Visitors to this year’s Galle Literary Festival will remember well, the energetic violinist who braved the scorching heat of the Lit Fest Café and played his heart out to authors and readers. This was just the beginning of Eugene Draw’s Sri Lankan experience, where he encountered Baila and Sri Lankan drums for the first time.
“My stay in Sri Lanka was punctuated almost all the time by the rhythm of those drums,” he recalls. “I just loved the energy.” Travelling around the island for several weeks, Eugene was able to, as always, draw inspiration for new music from his surroundings. The result is a series of compositions inspired by Baila, to be released later this year.
With his penchant for the daring and unusual, Eugene Draw’s fan base grows at a pace as rapid as his frenzied fiddling.
It all started when he picked up a violin for the first time at the age of 10. “It was challenging to begin with,” he recalls, “but by the time I turned 14 I knew that this was my calling. I think I was at first struck by the mobility of the instrument- the fact that I could carry it around with me wherever I would go.”
It was not long before the violin became an inseparable companion; and Draw realized the potential of something else which would define his style and career as a performer. “I could pretty much play anywhere I wanted to, and that led to busking (street performing). When I was 13 I realized that I could practice my technique and performance skills in front of an audience while earning some money in the process. I remember really wanting a bicycle, and a new mountain bike wasn’t in the family budget so my dad created a saving system for me so I could eventually be able to purchase by saving the change that came from busking on the street.”
Described as ‘the first ever violinist to venture from rock and classical into electronic club culture’, Draw looks upon this achievement as something which happened naturally. “When I was in my late teens,” he says, “I needed a stage that would replace the street when it was too cold to busk, and somehow ended up performing in clubs.
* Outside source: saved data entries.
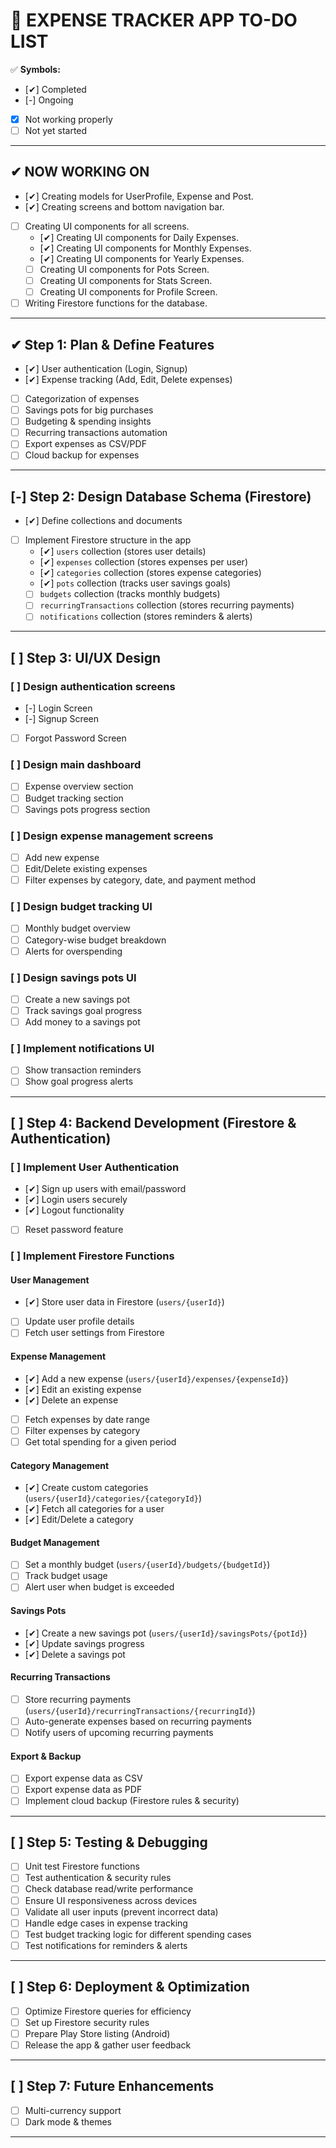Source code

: # 📌 EXPENSE TRACKER APP TO-DO LIST

✅ **Symbols:**

- [✔] Completed
- [-] Ongoing
- [x] Not working properly
- [ ] Not yet started

---

## ✔ **NOW WORKING ON**

- [✔] Creating models for UserProfile, Expense and Post.
- [✔] Creating screens and bottom navigation bar.
- [ ] Creating UI components for all screens.
  - [✔] Creating UI components for Daily Expenses.
  - [✔] Creating UI components for Monthly Expenses.
  - [✔] Creating UI components for Yearly Expenses.
  - [ ] Creating UI components for Pots Screen.
  - [ ] Creating UI components for Stats Screen.
  - [ ] Creating UI components for Profile Screen.
- [ ] Writing Firestore functions for the database.

---

## ✔ **Step 1: Plan & Define Features**

- [✔] User authentication (Login, Signup)
- [✔] Expense tracking (Add, Edit, Delete expenses)
- [ ] Categorization of expenses
- [ ] Savings pots for big purchases
- [ ] Budgeting & spending insights
- [ ] Recurring transactions automation
- [ ] Export expenses as CSV/PDF
- [ ] Cloud backup for expenses

---

## [-] **Step 2: Design Database Schema (Firestore)**

- [✔] Define collections and documents
- [ ] Implement Firestore structure in the app
  - [✔] `users` collection (stores user details)
  - [✔] `expenses` collection (stores expenses per user)
  - [✔] `categories` collection (stores expense categories)
  - [✔] `pots` collection (tracks user savings goals)
  - [ ] `budgets` collection (tracks monthly budgets)
  - [ ] `recurringTransactions` collection (stores recurring payments)
  - [ ] `notifications` collection (stores reminders & alerts)

---

## [ ] **Step 3: UI/UX Design**

### [ ] Design authentication screens

- [-] Login Screen
- [-] Signup Screen
- [ ] Forgot Password Screen

### [ ] Design main dashboard

- [ ] Expense overview section
- [ ] Budget tracking section
- [ ] Savings pots progress section

### [ ] Design expense management screens

- [ ] Add new expense
- [ ] Edit/Delete existing expenses
- [ ] Filter expenses by category, date, and payment method

### [ ] Design budget tracking UI

- [ ] Monthly budget overview
- [ ] Category-wise budget breakdown
- [ ] Alerts for overspending

### [ ] Design savings pots UI

- [ ] Create a new savings pot
- [ ] Track savings goal progress
- [ ] Add money to a savings pot

### [ ] Implement notifications UI

- [ ] Show transaction reminders
- [ ] Show goal progress alerts

---

## [ ] **Step 4: Backend Development (Firestore & Authentication)**

### [ ] Implement User Authentication

- [✔] Sign up users with email/password
- [✔] Login users securely
- [✔] Logout functionality
- [ ] Reset password feature

### [ ] Implement Firestore Functions

#### **User Management**

- [✔] Store user data in Firestore (`users/{userId}`)
- [ ] Update user profile details
- [ ] Fetch user settings from Firestore

#### **Expense Management**

- [✔] Add a new expense (`users/{userId}/expenses/{expenseId}`)
- [✔] Edit an existing expense
- [✔] Delete an expense
- [ ] Fetch expenses by date range
- [ ] Filter expenses by category
- [ ] Get total spending for a given period

#### **Category Management**

- [✔] Create custom categories (`users/{userId}/categories/{categoryId}`)
- [✔] Fetch all categories for a user
- [✔] Edit/Delete a category

#### **Budget Management**

- [ ] Set a monthly budget (`users/{userId}/budgets/{budgetId}`)
- [ ] Track budget usage
- [ ] Alert user when budget is exceeded

#### **Savings Pots**

- [✔] Create a new savings pot (`users/{userId}/savingsPots/{potId}`)
- [✔] Update savings progress
- [✔] Delete a savings pot

#### **Recurring Transactions**

- [ ] Store recurring payments (`users/{userId}/recurringTransactions/{recurringId}`)
- [ ] Auto-generate expenses based on recurring payments
- [ ] Notify users of upcoming recurring payments

#### **Export & Backup**

- [ ] Export expense data as CSV
- [ ] Export expense data as PDF
- [ ] Implement cloud backup (Firestore rules & security)

---

## [ ] **Step 5: Testing & Debugging**

- [ ] Unit test Firestore functions
- [ ] Test authentication & security rules
- [ ] Check database read/write performance
- [ ] Ensure UI responsiveness across devices
- [ ] Validate all user inputs (prevent incorrect data)
- [ ] Handle edge cases in expense tracking
- [ ] Test budget tracking logic for different spending cases
- [ ] Test notifications for reminders & alerts

---

## [ ] **Step 6: Deployment & Optimization**

- [ ] Optimize Firestore queries for efficiency
- [ ] Set up Firestore security rules
- [ ] Prepare Play Store listing (Android)
- [ ] Release the app & gather user feedback

---

## [ ] **Step 7: Future Enhancements**

- [ ] Multi-currency support
- [ ] Dark mode & themes

---
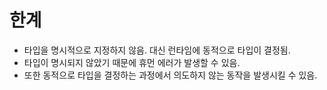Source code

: # 한계

- 타입을 명시적으로 지정하지 않음. 대신 런타임에 동적으로 타입이 결정됨.
- 타입이 명시되지 않았기 때문에 휴먼 에러가 발생할 수 있음.
- 또한 동적으로 타입을 결정하는 과정에서 의도하지 않는 동작을 발생시킬 수 있음.

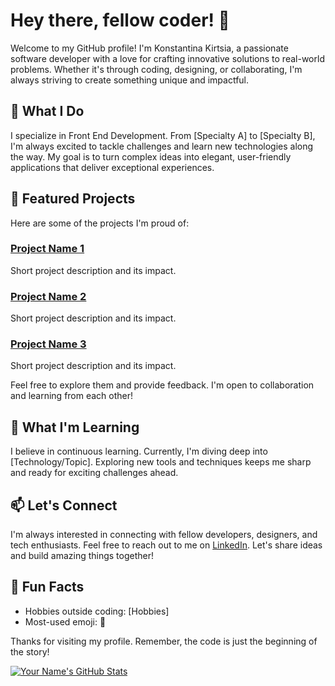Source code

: # Hey there, fellow coder! 👋

Welcome to my GitHub profile! I'm Konstantina Kirtsia, a passionate software developer with a love for crafting innovative solutions to real-world problems. Whether it's through coding, designing, or collaborating, I'm always striving to create something unique and impactful.

## 🚀 What I Do

I specialize in Front End Development. From [Specialty A] to [Specialty B], I'm always excited to tackle challenges and learn new technologies along the way. My goal is to turn complex ideas into elegant, user-friendly applications that deliver exceptional experiences.

## 🌟 Featured Projects

Here are some of the projects I'm proud of:

### [Project Name 1](link-to-project-1)
Short project description and its impact.

### [Project Name 2](link-to-project-2)
Short project description and its impact.

### [Project Name 3](link-to-project-3)
Short project description and its impact.

Feel free to explore them and provide feedback. I'm open to collaboration and learning from each other!

## 🌱 What I'm Learning

I believe in continuous learning. Currently, I'm diving deep into [Technology/Topic]. Exploring new tools and techniques keeps me sharp and ready for exciting challenges ahead.

## 📫 Let's Connect

I'm always interested in connecting with fellow developers, designers, and tech enthusiasts. Feel free to reach out to me on [LinkedIn](linkedin.com/in/konstantina-kirtsia). Let's share ideas and build amazing things together!

## 🎨 Fun Facts

- Hobbies outside coding: [Hobbies]
- Most-used emoji: 🚀

Thanks for visiting my profile. Remember, the code is just the beginning of the story!

[![Your Name's GitHub Stats](https://github-readme-stats.vercel.app/api?username=your-username&show_icons=true&theme=radical)](https://github.com/your-username)

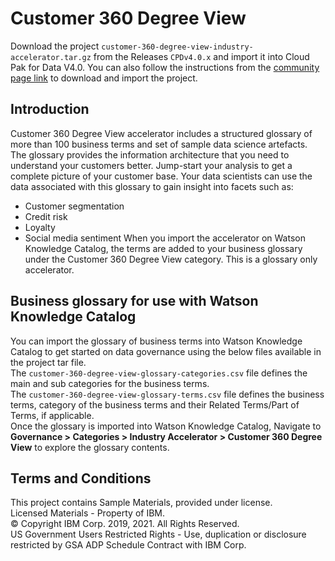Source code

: # Customer 360 Degree View
Download the project `customer-360-degree-view-industry-accelerator.tar.gz` from the Releases `CPDv4.0.x` and import it into Cloud Pak for Data V4.0. You can also follow the instructions from the [community page link](https://https://community.ibm.com/community/user/cloudpakfordata/viewdocument/customer-360-degree-view) to download and import the project.
## Introduction
Customer 360 Degree View accelerator includes a structured glossary of more than 100 business terms and set of sample data science artefacts. The glossary provides the information architecture that you need to understand your customers better. Jump-start your analysis to get a complete picture of your customer base. Your data scientists can use the data associated with this glossary to gain insight into facets such as:
- Customer segmentation
- Credit risk
- Loyalty
- Social media sentiment
When you import the accelerator on Watson Knowledge Catalog, the terms are added to your business glossary under the Customer 360 Degree View category.
This is a glossary only accelerator.


## Business glossary for use with Watson Knowledge Catalog
You can import the glossary of business terms into Watson Knowledge Catalog to get started on data governance using the below files available in the project tar file. <br>
The `customer-360-degree-view-glossary-categories.csv` file defines the main and sub categories for the business terms. <br>
The `customer-360-degree-view-glossary-terms.csv` file defines the business terms, category of the business terms and their Related Terms/Part of Terms, if applicable. <br>
Once the glossary is imported into Watson Knowledge Catalog, Navigate to **Governance > Categories > Industry Accelerator > Customer 360 Degree View** to explore the glossary contents. 

## Terms and Conditions
This project contains Sample Materials, provided under license. <br>
Licensed Materials - Property of IBM. <br>
© Copyright IBM Corp. 2019, 2021. All Rights Reserved. <br>
US Government Users Restricted Rights - Use, duplication or disclosure restricted by GSA ADP Schedule Contract with IBM Corp.<br><br/>
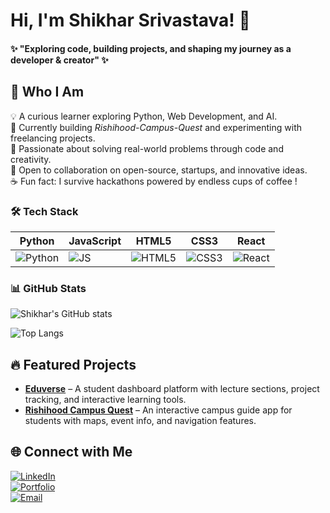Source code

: 
# Hi, I'm Shikhar Srivastava! 👋


#### ✨ "Exploring code, building projects, and shaping my journey as a developer & creator" ✨
## 🚀 Who I Am
💡 A curious learner exploring Python, Web Development, and AI.  
🚀 Currently building *Rishihood-Campus-Quest* and experimenting with freelancing projects.  
🎯 Passionate about solving real-world problems through code and creativity.  
🤝 Open to collaboration on open-source, startups, and innovative ideas.  
☕ Fun fact: I survive hackathons powered by endless cups of coffee !  




### 🛠️ Tech Stack
| Python | JavaScript | HTML5 | CSS3 | React |
|--------|------------|-------|------|-------|
| ![Python](https://img.shields.io/badge/Python-3776AB?style=for-the-badge&logo=python&logoColor=white) | ![JS](https://img.shields.io/badge/JavaScript-323330?style=for-the-badge&logo=javascript&logoColor=F7DF1E) | ![HTML5](https://img.shields.io/badge/HTML5-E34F26?style=for-the-badge&logo=html5&logoColor=white) | ![CSS3](https://img.shields.io/badge/CSS3-1572B6?style=for-the-badge&logo=css3&logoColor=white) | ![React](https://img.shields.io/badge/React-20232A?style=for-the-badge&logo=react&logoColor=61DAFB) |

### 📊 GitHub Stats
![Shikhar's GitHub stats](https://github-readme-stats.vercel.app/api?username=YourGitHubUsername&show_icons=true&theme=tokyonight)  

![Top Langs](https://github-readme-stats.vercel.app/api/top-langs/?username=YourGitHubUsername&layout=compact&theme=tokyonight)  

## 🔥 Featured Projects

- [**Eduverse**](https://github.com/YourRepo) – A student dashboard platform with lecture sections, project tracking, and interactive learning tools.  
- [**Rishihood Campus Quest**](https://github.com/YourRepo) – An interactive campus guide app for students with maps, event info, and navigation features.  
## 🌐 Connect with Me

[![LinkedIn](https://img.shields.io/badge/LinkedIn-blue?style=for-the-badge&logo=linkedin&logoColor=white)](YourLinkedInURL)  
[![Portfolio](https://img.shields.io/badge/Portfolio-000?style=for-the-badge&logo=firefox&logoColor=white)](YourPortfolioURL)  
[![Email](https://img.shields.io/badge/Email-D14836?style=for-the-badge&logo=gmail&logoColor=white)](mailto:YourEmail)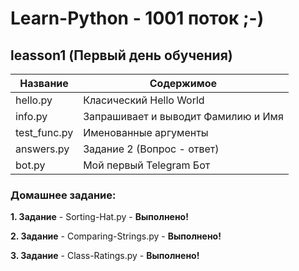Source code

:Learn-Python - 1001 поток ;-)
===============

leasson1 (Первый день обучения)
----------------------------------
Название      | Содержимое   
--------------|-------------------------
hello.py      | Класический Hello World
info.py       | Запрашивает и выводит Фамилию и Имя 
test_func.py  | Именованные аргументы
answers.py    | Задание 2 (Вопрос - ответ)
bot.py        | Мой первый Telegram Бот

### Домашнее задание:
**1. Задание** - Sorting-Hat.py - **Выполнено!** 

**2. Задание** - Comparing-Strings.py - **Выполнено!** 

**3. Задание** - Class-Ratings.py - **Выполнено!** 
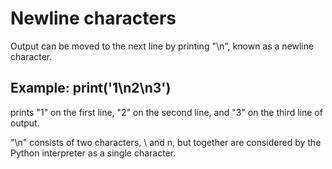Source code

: # Newline characters

Output can be moved to the next line by printing "\n", known as a newline character.

## Example: print('1\n2\n3')

prints "1" on the first line, "2" on the second line, and "3" on the third line of output.

"\n" consists of two characters, \ and n, but together are considered by the Python interpreter as a single character.
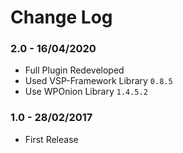 # Change Log

### 2.0 - 16/04/2020

* Full Plugin Redeveloped
* Used VSP-Framework Library `0.8.5`
* Use WPOnion Library `1.4.5.2`

### 1.0 - 28/02/2017

* First Release

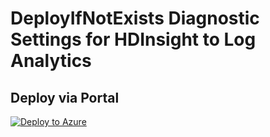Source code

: # DeployIfNotExists Diagnostic Settings for HDInsight to Log Analytics


## Deploy via Portal

[![Deploy to Azure](http://azuredeploy.net/deploybutton.png)](https://portal.azure.com/#blade/Microsoft_Azure_Policy/CreatePolicyDefinitionBlade/uri/https%3A%2F%2Fraw.githubusercontent.com%2Fsixtencyber%2FAzure-Policies%2Fmain%2FLog_Analytics%2Fhdinsights-to-loganalytics%2Fdeploy-diagnostic-settings-hdinsights-to-loganalytics.json)

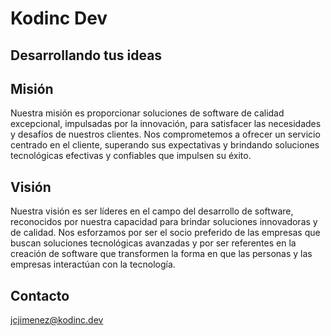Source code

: # Kodinc Dev

## Desarrollando tus ideas

## Misión

Nuestra misión es proporcionar soluciones de software de calidad excepcional, impulsadas por la innovación, para satisfacer las necesidades y desafíos de nuestros clientes. Nos comprometemos a ofrecer un servicio centrado en el cliente, superando sus expectativas y brindando soluciones tecnológicas efectivas y confiables que impulsen su éxito. 

## Visión

Nuestra visión es ser líderes en el campo del desarrollo de software, reconocidos por nuestra capacidad para brindar soluciones innovadoras y de calidad. Nos esforzamos por ser el socio preferido de las empresas que buscan soluciones tecnológicas avanzadas y por ser referentes en la creación de software que transformen la forma en que las personas y las empresas interactúan con la tecnología. 

## Contacto

jcjimenez@kodinc.dev
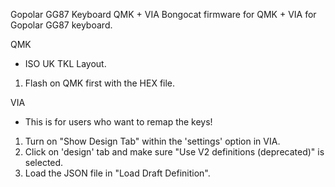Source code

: Gopolar GG87 Keyboard QMK + VIA
Bongocat firmware for QMK + VIA for Gopolar GG87 keyboard.

QMK
- ISO UK TKL Layout.
1. Flash on QMK first with the HEX file.
   
VIA
- This is for users who want to remap the keys!
1. Turn on "Show Design Tab" within the 'settings' option in VIA.
2. Click on 'design' tab and make sure "Use V2 definitions (deprecated)" is selected.
3. Load the JSON file in "Load Draft Definition".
My reputation grew quickly and in no time I was touring the club scene, and playing major raves.”
Where a violin is stereotypically associated with classical genres, most of Eugene Draw’s audience looked slightly askance at the youth who dared to challenge the norm with his almost cheeky, almost punk rocker-esque style of performance. “People thought I was crazy,” he said, “and someone recently told me about their experience of seeing me perform for the first time when I was 18. He said that I was like an uncontrollable force; body painted, blonde and with crazy eyes.”
For Eugene, it is this energy that matters most in a performance. As he draws his bow across the strings at the beginning of a performance, several thoughts race in his head. “I get nervous all the time,” he explains, “and can’t help it. As an improvisor on and off stage, my mind usually starts composing music when the day of the show starts. I start thinking of all the different patterns I can make. I go over my motto which is to make sure that nothing that will go wrong on stage would influence my performance.
Due to arrive in Sri Lanka in September this year, Eugene looks forward to the prospect of playing almost every day to local audiences and performing with local musicians while travelling through the country.